Laut der oppositionellen Tageszeitung Cumhuriyet ist im Regierungslager sogar im Gespräch, die NATO-Mitgliedschaft der Türkei in Frage zu stellen. Auf der Sitzung des türkischen Kabinetts am Montag soll neben der Anerkennung des Völkermordes an den Armeniern durch die USA auch die Bezeichnung Istanbuls als "Konstantinopel" thematisiert werden, berichtete die Cumhuriyet unter Berufung auf anonyme Quellen in Regierungskreisen. Diesen zufolge müsse die Türkei der USA "mit demselben Ton antworten".
Türkische Regierungskreise gaben laut der Cumhuriyet an, dass der wahre Hintergrund für die Verwendung des Ausdrucks "Konstantinopel" die Interessen Griechenlands im östlichen Mittelmeer seien. Die USA bezweckten damit, die Türkei einzuschüchtern. Ankara sehe in der Erklärung den Versuch, die Griechen im Zusammenhang mit dem Streit um Zypern und das östliche Mittelmeer gegen die Türkei in Stellung zu bringen, wie es schon zu Zeiten des Türkischen Unabhängigkeitskrieges der Fall gewesen sei.

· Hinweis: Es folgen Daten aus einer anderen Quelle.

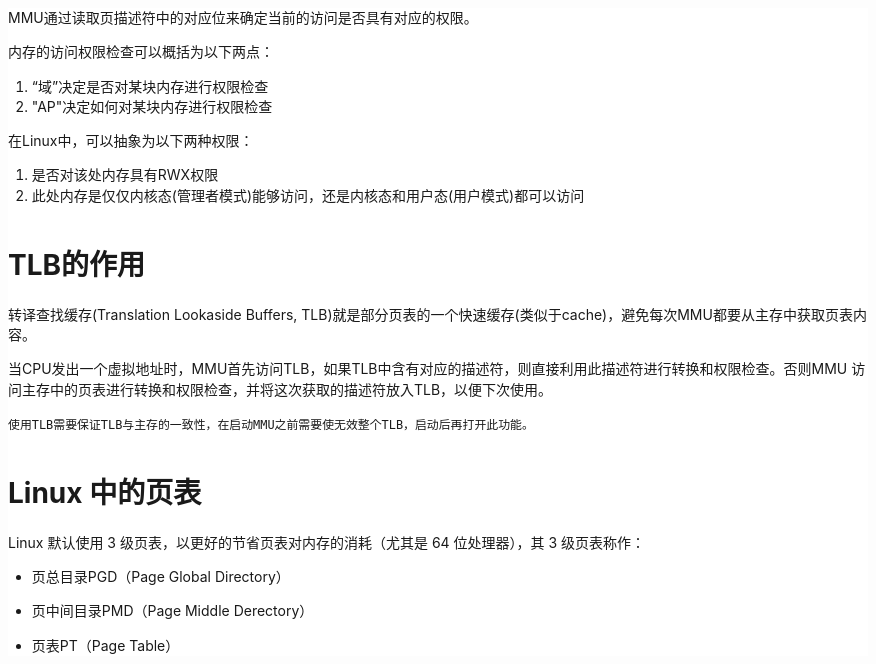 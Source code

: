 MMU通过读取页描述符中的对应位来确定当前的访问是否具有对应的权限。

内存的访问权限检查可以概括为以下两点：

1. “域”决定是否对某块内存进行权限检查
2. "AP"决定如何对某块内存进行权限检查

在Linux中，可以抽象为以下两种权限：

1. 是否对该处内存具有RWX权限
2. 此处内存是仅仅内核态(管理者模式)能够访问，还是内核态和用户态(用户模式)都可以访问

# TLB的作用

转译查找缓存(Translation Lookaside Buffers, TLB)就是部分页表的一个快速缓存(类似于cache)，避免每次MMU都要从主存中获取页表内容。

当CPU发出一个虚拟地址时，MMU首先访问TLB，如果TLB中含有对应的描述符，则直接利用此描述符进行转换和权限检查。否则MMU
访问主存中的页表进行转换和权限检查，并将这次获取的描述符放入TLB，以便下次使用。

```shell
使用TLB需要保证TLB与主存的一致性，在启动MMU之前需要使无效整个TLB，启动后再打开此功能。
```

# Linux 中的页表

Linux 默认使用 3 级页表，以更好的节省页表对内存的消耗（尤其是 64 位处理器），其 3 级页表称作：

- 页总目录PGD（Page Global Directory）

- 页中间目录PMD（Page Middle Derectory）

- 页表PT（Page Table）
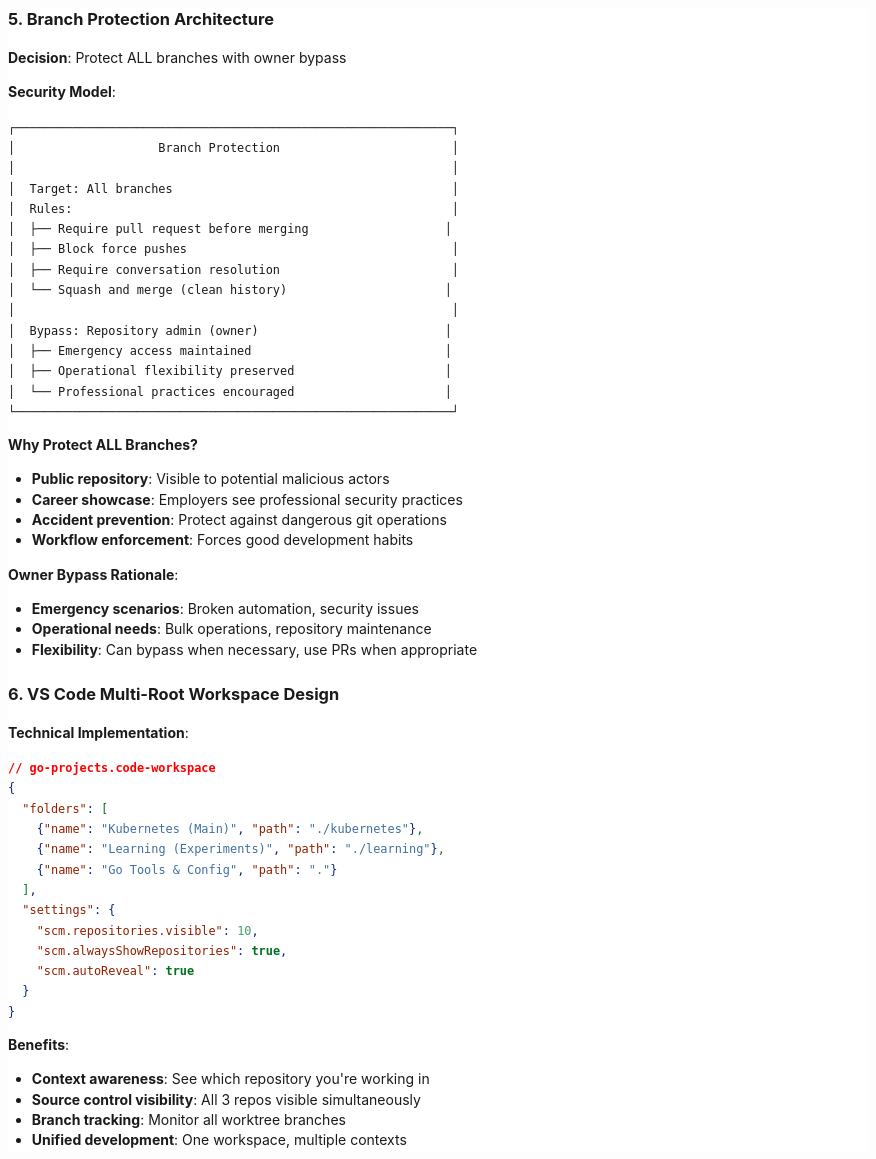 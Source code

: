 ### 5. Branch Protection Architecture

**Decision**: Protect ALL branches with owner bypass

**Security Model**:
```
┌─────────────────────────────────────────────────────────────┐
│                    Branch Protection                        │
│                                                             │
│  Target: All branches                                       │
│  Rules:                                                     │
│  ├── Require pull request before merging                   │
│  ├── Block force pushes                                     │
│  ├── Require conversation resolution                        │
│  └── Squash and merge (clean history)                      │
│                                                             │
│  Bypass: Repository admin (owner)                          │
│  ├── Emergency access maintained                           │
│  ├── Operational flexibility preserved                     │
│  └── Professional practices encouraged                     │
└─────────────────────────────────────────────────────────────┘
```

**Why Protect ALL Branches?**
- **Public repository**: Visible to potential malicious actors
- **Career showcase**: Employers see professional security practices
- **Accident prevention**: Protect against dangerous git operations
- **Workflow enforcement**: Forces good development habits

**Owner Bypass Rationale**:
- **Emergency scenarios**: Broken automation, security issues
- **Operational needs**: Bulk operations, repository maintenance
- **Flexibility**: Can bypass when necessary, use PRs when appropriate

### 6. VS Code Multi-Root Workspace Design

**Technical Implementation**:
```json
// go-projects.code-workspace
{
  "folders": [
    {"name": "Kubernetes (Main)", "path": "./kubernetes"},
    {"name": "Learning (Experiments)", "path": "./learning"},
    {"name": "Go Tools & Config", "path": "."}
  ],
  "settings": {
    "scm.repositories.visible": 10,
    "scm.alwaysShowRepositories": true,
    "scm.autoReveal": true
  }
}
```

**Benefits**:
- **Context awareness**: See which repository you're working in
- **Source control visibility**: All 3 repos visible simultaneously
- **Branch tracking**: Monitor all worktree branches
- **Unified development**: One workspace, multiple contexts

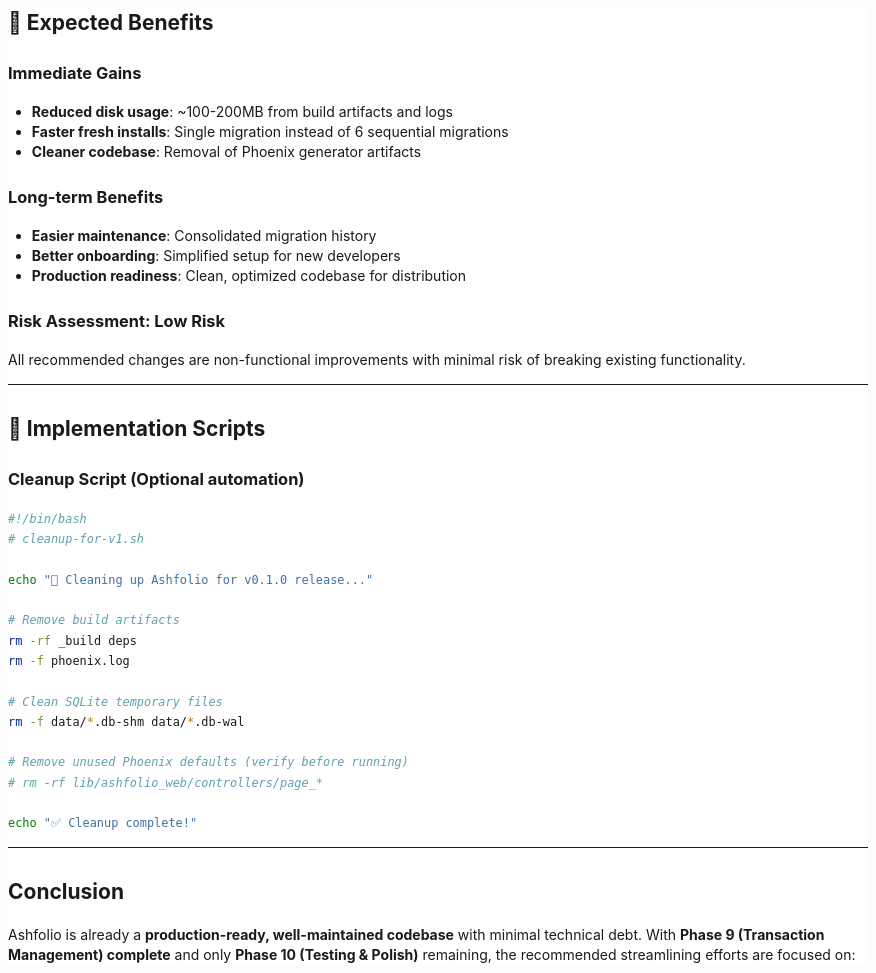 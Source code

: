 
## 🎯 **Expected Benefits**

### **Immediate Gains**

- **Reduced disk usage**: ~100-200MB from build artifacts and logs
- **Faster fresh installs**: Single migration instead of 6 sequential migrations
- **Cleaner codebase**: Removal of Phoenix generator artifacts

### **Long-term Benefits**

- **Easier maintenance**: Consolidated migration history
- **Better onboarding**: Simplified setup for new developers
- **Production readiness**: Clean, optimized codebase for distribution

### **Risk Assessment**: **Low Risk**

All recommended changes are non-functional improvements with minimal risk of breaking existing functionality.

---

## 📝 **Implementation Scripts**

### **Cleanup Script** (Optional automation)

```bash
#!/bin/bash
# cleanup-for-v1.sh

echo "🧹 Cleaning up Ashfolio for v0.1.0 release..."

# Remove build artifacts
rm -rf _build deps
rm -f phoenix.log

# Clean SQLite temporary files
rm -f data/*.db-shm data/*.db-wal

# Remove unused Phoenix defaults (verify before running)
# rm -rf lib/ashfolio_web/controllers/page_*

echo "✅ Cleanup complete!"
```

---

## Conclusion

Ashfolio is already a **production-ready, well-maintained codebase** with minimal technical debt. With **Phase 9 (Transaction Management) complete** and only **Phase 10 (Testing & Polish)** remaining, the recommended streamlining efforts are focused on:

Zudem bedrohe Washington die Türkei damit, es in Syrien und im Nordirak den kurdischen Kräften der PKK und YPG zu ermöglichen, einen eigenen Staat zu errichten. Beide Gruppen werden von Ankara als Terrororganisationen eingestuft.
Die Regierung erwäge, die NATO-Mitgliedschaft der Türkei in Frage zu stellen. Zudem bestehe die Möglichkeit, sich aus den militärischen Strukturen der NATO zurückzuziehen.
Regierungskreise warfen der NATO vor, seit dem Beitritts Ankaras zur Militärallianz im Jahr 1952 zu versuchen, die Türkei "von allen Seiten anzuketten".
Die Regierung liebäugle auch damit, die Forderung der Opposition aufzugreifen, den Stützpunkt der US-Luftstreitkräfte nahe der türkischen Stadt Incirlik zu schließen oder zumindest die Tätigkeiten der USA dort zu begrenzen.
US-Präsident Biden hatte am Samstag erklärt:
"Wir gedenken all derer, die beim Völkermord an den Armeniern in der osmanischen Zeit ums Leben kamen, und verpflichten uns, zu verhindern, dass eine solche Gräueltat jemals wieder geschieht."
Das US-amerikanische Volk erinnere an alle Armenier, die im Völkermord umkamen, der vor 106 Jahren begonnen hatte. Biden fügte hinzu:
"Wir bekräftigen die Geschichte. Wir tun dies nicht, um Schuld zuzuweisen, sondern um sicherzustellen, dass sich das Geschehene nie wiederholt."
Nur wenige Minuten nach Bidens Erklärung antwortete der türkische Außenminister Mevlüt Çavuşoğlu auf Twitter. Worte könnten die Geschichte nicht ändern oder neu schreiben. Man habe von niemandem über die eigene Geschichte zu lernen. Der politische Opportunismus sei der größte Verrat am Frieden und an der Gerechtigkeit. Ankara lehne Bidens Erklärung, die nur auf Populismus fuße, gänzlich ab.